In the material below, find each line with the word "Dijon" and list it.

Data Start Marker

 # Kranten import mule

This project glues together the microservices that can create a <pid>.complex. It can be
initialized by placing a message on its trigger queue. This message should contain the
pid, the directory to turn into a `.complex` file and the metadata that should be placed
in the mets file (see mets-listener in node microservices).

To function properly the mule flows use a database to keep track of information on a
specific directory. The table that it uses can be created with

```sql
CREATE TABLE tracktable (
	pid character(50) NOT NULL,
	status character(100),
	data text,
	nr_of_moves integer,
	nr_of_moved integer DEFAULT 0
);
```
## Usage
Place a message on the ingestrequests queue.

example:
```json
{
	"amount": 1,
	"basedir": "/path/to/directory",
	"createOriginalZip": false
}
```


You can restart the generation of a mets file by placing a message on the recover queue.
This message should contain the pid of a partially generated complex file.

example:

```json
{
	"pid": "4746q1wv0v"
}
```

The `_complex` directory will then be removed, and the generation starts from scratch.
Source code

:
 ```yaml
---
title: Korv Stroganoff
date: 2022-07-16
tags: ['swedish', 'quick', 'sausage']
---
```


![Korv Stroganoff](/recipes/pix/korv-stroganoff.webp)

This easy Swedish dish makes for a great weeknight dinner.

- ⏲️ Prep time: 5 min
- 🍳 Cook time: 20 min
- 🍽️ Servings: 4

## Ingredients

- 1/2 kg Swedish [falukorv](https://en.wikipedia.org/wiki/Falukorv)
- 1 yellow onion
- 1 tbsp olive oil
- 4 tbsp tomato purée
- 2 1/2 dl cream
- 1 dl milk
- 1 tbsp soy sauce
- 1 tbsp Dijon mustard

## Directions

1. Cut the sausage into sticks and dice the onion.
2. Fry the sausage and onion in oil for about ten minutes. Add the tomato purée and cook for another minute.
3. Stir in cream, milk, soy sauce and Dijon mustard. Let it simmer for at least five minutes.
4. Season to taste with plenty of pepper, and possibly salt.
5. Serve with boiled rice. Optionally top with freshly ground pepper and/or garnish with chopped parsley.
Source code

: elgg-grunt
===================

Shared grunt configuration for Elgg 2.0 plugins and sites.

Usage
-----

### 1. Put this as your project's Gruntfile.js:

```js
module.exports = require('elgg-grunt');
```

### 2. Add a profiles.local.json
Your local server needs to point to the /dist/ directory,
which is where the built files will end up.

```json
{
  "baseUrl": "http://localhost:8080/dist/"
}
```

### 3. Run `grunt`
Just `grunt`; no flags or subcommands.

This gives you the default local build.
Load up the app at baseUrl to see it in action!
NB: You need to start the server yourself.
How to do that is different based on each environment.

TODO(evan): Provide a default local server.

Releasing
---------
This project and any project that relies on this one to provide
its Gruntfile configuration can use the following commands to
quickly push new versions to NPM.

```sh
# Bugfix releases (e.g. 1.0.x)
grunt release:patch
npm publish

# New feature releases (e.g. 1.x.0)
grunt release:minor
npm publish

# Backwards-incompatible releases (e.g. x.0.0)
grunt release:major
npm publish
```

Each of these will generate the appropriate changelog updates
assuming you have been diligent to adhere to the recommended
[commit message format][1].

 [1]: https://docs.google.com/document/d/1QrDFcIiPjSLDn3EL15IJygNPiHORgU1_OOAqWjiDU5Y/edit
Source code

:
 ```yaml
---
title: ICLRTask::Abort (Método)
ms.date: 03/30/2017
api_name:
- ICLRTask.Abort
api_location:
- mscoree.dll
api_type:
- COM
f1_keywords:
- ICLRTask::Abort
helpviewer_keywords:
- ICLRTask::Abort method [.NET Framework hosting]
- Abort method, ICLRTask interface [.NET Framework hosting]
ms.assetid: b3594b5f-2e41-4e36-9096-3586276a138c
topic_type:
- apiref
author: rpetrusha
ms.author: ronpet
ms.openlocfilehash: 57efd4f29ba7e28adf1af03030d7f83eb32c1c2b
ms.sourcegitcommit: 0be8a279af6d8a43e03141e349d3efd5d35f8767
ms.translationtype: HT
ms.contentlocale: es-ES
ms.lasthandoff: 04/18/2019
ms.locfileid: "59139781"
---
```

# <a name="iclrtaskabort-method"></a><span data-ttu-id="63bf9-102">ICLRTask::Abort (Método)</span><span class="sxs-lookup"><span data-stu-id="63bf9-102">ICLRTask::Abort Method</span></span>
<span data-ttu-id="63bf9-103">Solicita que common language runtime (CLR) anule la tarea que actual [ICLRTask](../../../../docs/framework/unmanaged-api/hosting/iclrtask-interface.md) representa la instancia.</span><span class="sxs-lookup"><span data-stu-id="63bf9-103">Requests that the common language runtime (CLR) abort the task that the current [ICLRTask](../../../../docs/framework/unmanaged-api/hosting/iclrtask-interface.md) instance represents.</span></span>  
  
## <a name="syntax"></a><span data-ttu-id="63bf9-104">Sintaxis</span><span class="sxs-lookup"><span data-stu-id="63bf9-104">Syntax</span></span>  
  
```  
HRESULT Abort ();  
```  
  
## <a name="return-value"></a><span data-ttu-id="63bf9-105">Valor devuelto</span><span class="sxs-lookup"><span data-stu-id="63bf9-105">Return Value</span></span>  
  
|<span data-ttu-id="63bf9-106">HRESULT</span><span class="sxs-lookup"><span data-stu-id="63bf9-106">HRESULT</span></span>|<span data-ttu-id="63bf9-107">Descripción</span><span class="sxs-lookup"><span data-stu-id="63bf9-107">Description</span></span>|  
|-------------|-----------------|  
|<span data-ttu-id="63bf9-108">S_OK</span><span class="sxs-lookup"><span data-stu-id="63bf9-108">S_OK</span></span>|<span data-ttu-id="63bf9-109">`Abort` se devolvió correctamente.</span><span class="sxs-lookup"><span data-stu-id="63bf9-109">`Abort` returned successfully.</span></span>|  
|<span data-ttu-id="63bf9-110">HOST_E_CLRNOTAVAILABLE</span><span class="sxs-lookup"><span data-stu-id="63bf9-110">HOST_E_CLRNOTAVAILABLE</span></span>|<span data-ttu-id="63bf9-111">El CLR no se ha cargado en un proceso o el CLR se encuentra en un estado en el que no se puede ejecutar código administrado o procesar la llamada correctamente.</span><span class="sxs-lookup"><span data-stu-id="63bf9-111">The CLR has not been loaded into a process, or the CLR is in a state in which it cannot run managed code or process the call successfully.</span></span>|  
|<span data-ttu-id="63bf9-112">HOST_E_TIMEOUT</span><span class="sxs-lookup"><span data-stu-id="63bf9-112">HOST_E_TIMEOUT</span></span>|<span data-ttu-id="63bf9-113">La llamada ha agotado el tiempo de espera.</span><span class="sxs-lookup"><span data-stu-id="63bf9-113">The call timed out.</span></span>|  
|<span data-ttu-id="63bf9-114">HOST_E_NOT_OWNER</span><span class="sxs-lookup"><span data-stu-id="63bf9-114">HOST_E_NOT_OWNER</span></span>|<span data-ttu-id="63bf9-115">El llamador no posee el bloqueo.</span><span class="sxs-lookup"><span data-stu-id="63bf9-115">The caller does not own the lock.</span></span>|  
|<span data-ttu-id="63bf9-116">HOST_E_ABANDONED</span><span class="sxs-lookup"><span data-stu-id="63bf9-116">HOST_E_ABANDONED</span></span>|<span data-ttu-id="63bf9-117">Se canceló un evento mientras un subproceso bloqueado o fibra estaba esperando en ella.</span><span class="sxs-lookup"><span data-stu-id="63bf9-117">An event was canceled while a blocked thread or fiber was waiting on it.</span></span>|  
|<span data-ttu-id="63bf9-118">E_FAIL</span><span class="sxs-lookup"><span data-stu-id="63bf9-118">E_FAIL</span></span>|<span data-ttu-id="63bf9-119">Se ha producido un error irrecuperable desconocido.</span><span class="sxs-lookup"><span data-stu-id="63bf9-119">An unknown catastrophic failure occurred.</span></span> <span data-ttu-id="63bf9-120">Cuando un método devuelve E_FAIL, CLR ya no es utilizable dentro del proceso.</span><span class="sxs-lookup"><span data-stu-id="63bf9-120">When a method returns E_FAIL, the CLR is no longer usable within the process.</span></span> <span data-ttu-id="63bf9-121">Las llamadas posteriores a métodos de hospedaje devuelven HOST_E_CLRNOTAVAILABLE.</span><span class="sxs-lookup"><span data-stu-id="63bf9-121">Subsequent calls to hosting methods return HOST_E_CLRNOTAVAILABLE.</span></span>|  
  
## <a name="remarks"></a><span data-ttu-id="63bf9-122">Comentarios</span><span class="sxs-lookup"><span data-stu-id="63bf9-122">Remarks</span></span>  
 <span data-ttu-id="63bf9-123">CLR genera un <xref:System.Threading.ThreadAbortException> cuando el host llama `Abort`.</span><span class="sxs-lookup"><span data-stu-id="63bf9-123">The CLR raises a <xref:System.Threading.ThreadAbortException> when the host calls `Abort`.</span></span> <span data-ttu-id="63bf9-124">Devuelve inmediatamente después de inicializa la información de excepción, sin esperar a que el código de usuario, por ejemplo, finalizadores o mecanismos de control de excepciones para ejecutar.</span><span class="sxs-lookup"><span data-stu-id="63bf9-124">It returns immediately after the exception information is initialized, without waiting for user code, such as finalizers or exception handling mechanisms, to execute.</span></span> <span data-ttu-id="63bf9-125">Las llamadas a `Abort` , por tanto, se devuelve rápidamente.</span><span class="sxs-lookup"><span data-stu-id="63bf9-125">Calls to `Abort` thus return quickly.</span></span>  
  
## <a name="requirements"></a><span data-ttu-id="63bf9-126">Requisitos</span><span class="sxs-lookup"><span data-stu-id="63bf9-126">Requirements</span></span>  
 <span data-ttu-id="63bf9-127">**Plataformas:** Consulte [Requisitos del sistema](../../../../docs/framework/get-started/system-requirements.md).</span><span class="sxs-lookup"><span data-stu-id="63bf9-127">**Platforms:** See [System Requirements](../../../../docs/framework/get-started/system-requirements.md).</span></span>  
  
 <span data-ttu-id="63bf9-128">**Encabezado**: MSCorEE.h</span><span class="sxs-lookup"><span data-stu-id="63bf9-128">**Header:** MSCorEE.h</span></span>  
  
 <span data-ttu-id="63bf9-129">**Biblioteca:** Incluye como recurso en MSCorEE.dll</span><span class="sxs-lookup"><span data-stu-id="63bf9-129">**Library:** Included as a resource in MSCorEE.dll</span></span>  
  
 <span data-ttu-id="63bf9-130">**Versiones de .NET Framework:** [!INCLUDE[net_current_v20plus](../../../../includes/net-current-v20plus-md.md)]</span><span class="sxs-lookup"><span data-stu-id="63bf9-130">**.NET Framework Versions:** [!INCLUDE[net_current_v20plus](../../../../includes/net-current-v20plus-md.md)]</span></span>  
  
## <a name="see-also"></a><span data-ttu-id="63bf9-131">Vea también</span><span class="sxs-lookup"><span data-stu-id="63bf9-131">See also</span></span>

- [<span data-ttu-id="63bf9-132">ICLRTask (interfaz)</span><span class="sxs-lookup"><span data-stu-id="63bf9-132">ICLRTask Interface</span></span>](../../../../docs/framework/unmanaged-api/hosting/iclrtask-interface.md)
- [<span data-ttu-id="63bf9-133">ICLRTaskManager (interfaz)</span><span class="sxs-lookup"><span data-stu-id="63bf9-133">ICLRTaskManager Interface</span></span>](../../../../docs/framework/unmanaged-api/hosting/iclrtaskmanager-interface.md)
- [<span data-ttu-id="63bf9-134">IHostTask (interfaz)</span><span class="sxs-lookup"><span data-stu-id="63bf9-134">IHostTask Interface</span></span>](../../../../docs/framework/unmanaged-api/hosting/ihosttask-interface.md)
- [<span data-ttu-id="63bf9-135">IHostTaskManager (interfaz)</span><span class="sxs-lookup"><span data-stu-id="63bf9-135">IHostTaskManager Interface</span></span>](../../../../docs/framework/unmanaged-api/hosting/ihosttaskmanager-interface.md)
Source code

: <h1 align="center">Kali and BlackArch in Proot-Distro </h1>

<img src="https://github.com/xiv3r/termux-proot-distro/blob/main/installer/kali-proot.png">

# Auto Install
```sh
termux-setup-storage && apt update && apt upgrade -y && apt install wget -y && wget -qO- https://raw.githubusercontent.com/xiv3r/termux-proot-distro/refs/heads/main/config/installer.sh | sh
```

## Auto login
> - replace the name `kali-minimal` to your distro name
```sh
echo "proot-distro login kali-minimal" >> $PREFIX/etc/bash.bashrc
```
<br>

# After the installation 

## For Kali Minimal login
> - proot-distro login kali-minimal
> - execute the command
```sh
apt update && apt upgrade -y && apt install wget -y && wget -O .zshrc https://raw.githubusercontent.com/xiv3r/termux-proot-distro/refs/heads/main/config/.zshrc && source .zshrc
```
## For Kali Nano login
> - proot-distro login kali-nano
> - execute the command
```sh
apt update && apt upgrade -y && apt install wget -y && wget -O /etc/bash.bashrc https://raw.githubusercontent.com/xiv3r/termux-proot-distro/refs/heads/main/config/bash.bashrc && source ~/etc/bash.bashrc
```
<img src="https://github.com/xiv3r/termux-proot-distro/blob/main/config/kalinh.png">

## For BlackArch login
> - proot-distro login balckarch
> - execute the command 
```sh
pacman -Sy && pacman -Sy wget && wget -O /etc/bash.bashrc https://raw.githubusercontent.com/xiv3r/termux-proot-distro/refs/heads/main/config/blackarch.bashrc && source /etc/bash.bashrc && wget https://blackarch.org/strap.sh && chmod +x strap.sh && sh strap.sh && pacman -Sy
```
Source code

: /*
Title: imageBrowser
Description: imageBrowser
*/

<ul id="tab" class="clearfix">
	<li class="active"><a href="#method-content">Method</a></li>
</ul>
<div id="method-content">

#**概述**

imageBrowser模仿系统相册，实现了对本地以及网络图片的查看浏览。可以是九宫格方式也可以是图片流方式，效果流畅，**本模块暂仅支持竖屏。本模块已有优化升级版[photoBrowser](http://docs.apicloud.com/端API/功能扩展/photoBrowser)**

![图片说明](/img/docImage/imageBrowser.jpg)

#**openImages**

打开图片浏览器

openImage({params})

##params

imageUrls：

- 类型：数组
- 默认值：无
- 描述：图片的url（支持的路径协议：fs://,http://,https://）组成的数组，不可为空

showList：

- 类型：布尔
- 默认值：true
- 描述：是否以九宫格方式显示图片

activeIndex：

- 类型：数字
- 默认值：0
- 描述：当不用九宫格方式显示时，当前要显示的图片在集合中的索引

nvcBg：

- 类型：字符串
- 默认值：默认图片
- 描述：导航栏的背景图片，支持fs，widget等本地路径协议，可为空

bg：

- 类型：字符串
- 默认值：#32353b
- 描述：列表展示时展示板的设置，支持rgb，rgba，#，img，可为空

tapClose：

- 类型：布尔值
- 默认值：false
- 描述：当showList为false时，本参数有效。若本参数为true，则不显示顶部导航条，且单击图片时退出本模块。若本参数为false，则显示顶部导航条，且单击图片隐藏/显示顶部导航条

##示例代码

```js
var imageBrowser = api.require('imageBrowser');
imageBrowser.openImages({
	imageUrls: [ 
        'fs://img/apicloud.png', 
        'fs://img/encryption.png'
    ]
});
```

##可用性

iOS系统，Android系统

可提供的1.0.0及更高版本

Data End Marker

| Response for this exercise |
- 1 tbsp Dijon mustard
3. Stir in cream, milk, soy sauce and Dijon mustard. Let it simmer for at least five minutes.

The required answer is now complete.